Merck on Wednesday announced a deal worth $3 billion to buy EyeBio and its first-in-class trispecific antibody Restoret, marking the pharma’s return to the ophthalmology space after nearly a decade.
Merck announced on Wednesday it is acquiring privately held biotech EyeBio in a potential $3 billion bid to diversify its pipeline and reestablish itself as a major player in the ophthalmology space.
Under the terms of the agreement, Merck will pay $1.3 billion upfront and put $1.7 billion on the line in developmental, regulatory and commercial milestones. The acquisition has been unanimously approved by the EyeBio Board of Directors. Merck will carry out the purchase through a subsidiary.
The companies expect to complete the transaction in the third quarter of 2024, pending clearance under the Hart-Scott-Rodino Antitrust Improvements Act and other customary closing conditions.

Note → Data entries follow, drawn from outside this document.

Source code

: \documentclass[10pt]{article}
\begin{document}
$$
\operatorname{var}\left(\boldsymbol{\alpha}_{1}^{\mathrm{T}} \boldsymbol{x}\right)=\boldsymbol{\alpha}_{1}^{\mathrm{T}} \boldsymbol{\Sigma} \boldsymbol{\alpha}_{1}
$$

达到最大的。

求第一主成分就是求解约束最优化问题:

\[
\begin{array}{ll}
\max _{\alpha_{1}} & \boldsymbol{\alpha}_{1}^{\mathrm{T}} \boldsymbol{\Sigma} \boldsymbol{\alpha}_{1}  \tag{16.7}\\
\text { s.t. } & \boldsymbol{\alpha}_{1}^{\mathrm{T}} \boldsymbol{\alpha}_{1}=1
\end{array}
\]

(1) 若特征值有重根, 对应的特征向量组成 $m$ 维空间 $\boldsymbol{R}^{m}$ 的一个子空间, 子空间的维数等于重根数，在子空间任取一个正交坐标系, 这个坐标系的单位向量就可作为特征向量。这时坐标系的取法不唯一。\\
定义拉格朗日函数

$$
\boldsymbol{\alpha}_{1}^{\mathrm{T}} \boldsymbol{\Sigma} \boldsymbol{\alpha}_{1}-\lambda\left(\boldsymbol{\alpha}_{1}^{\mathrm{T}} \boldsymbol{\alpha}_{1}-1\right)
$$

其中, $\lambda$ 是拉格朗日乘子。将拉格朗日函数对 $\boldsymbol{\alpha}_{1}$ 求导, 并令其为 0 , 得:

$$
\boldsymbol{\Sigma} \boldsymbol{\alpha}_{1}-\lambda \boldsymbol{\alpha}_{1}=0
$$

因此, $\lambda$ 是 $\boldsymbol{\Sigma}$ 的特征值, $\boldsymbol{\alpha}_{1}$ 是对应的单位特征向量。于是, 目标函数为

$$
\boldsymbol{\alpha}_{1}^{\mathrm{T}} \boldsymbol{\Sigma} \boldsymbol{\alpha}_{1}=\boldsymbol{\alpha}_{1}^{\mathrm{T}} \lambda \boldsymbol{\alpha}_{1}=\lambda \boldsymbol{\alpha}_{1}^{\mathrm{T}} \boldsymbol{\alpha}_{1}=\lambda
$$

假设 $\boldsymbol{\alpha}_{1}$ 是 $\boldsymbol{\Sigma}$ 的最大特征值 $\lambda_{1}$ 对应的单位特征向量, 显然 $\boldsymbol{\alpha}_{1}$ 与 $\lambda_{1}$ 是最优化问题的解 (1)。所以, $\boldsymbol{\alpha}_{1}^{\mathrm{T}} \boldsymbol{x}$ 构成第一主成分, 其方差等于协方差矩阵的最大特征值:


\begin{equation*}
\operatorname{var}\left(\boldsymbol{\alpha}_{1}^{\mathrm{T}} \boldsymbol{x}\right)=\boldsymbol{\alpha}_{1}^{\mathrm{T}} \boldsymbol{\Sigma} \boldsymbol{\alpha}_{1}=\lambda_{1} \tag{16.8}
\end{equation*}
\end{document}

Dean Li, president of Merck Research Laboratories, said in a statement that the EyeBio purchase plays into its “science-led business development strategy to expand and diversify our pipeline.” The acquisition will also give Merck the biotech’s “promising pipeline of candidates targeting retinal diseases,” Li added.
The focus of Wednesday’s buyout is Restoret. Also known as EYE103, Restoret is an investigational and potentially first-in-class trispecific antibody being developed for diabetic macular edema (DME) and neovascular age-related macular degeneration (NVAMD).
The candidate works by activating the Wnt signaling pathway, which according to the biotech’s website is disrupted in DME and NVAMD, resulting in a weakened endothelial cell barrier and fluid leakage into the retina. Restoret’s mechanism of action allows it to restore the integrity of the eye endothelial cells and prevent vascular leakage.
Based on early data, Restoret is expected to enter a pivotal Phase IIb/III study in DME in the second half of 2024, according to the companies.
The EyeBio acquisition marks Merck’s return to the ophthalmology space after it exited the market in 2014, selling off its assets to Akorn Pharmaceuticals and Santen Pharmaceutical.
BMO Capital Markets in a Wednesday note to investors said that while the EyeBio deal was on the smaller side, the firm was “encouraged by the progress Merck continues to make diversifying its revenue base” ahead of the loss of exclusivity for blockbuster Keytruda.
The buyout also continues a dealmaking spree for the pharma, which in April 2024 bought the small biotech startup Abceutics for $208 million, gaining access to technology that could help improve the safety of antibody-drug conjugates.
In March 2024, Merck signed a $1 billion contract with Pearl Bio to develop engineered biologics. Based on research from Yale researchers, Pearl Bio’s tech uses synthetic amino acids—outside of the 20 naturally occurring ones—that in theory could yield proteins with enhanced therapeutic activity.
In January 2024, Merck also dropped $680 million to buy cancer-focused Harpoon Therapeutics and its pipeline of T-cell engagers designed for different types of cancers.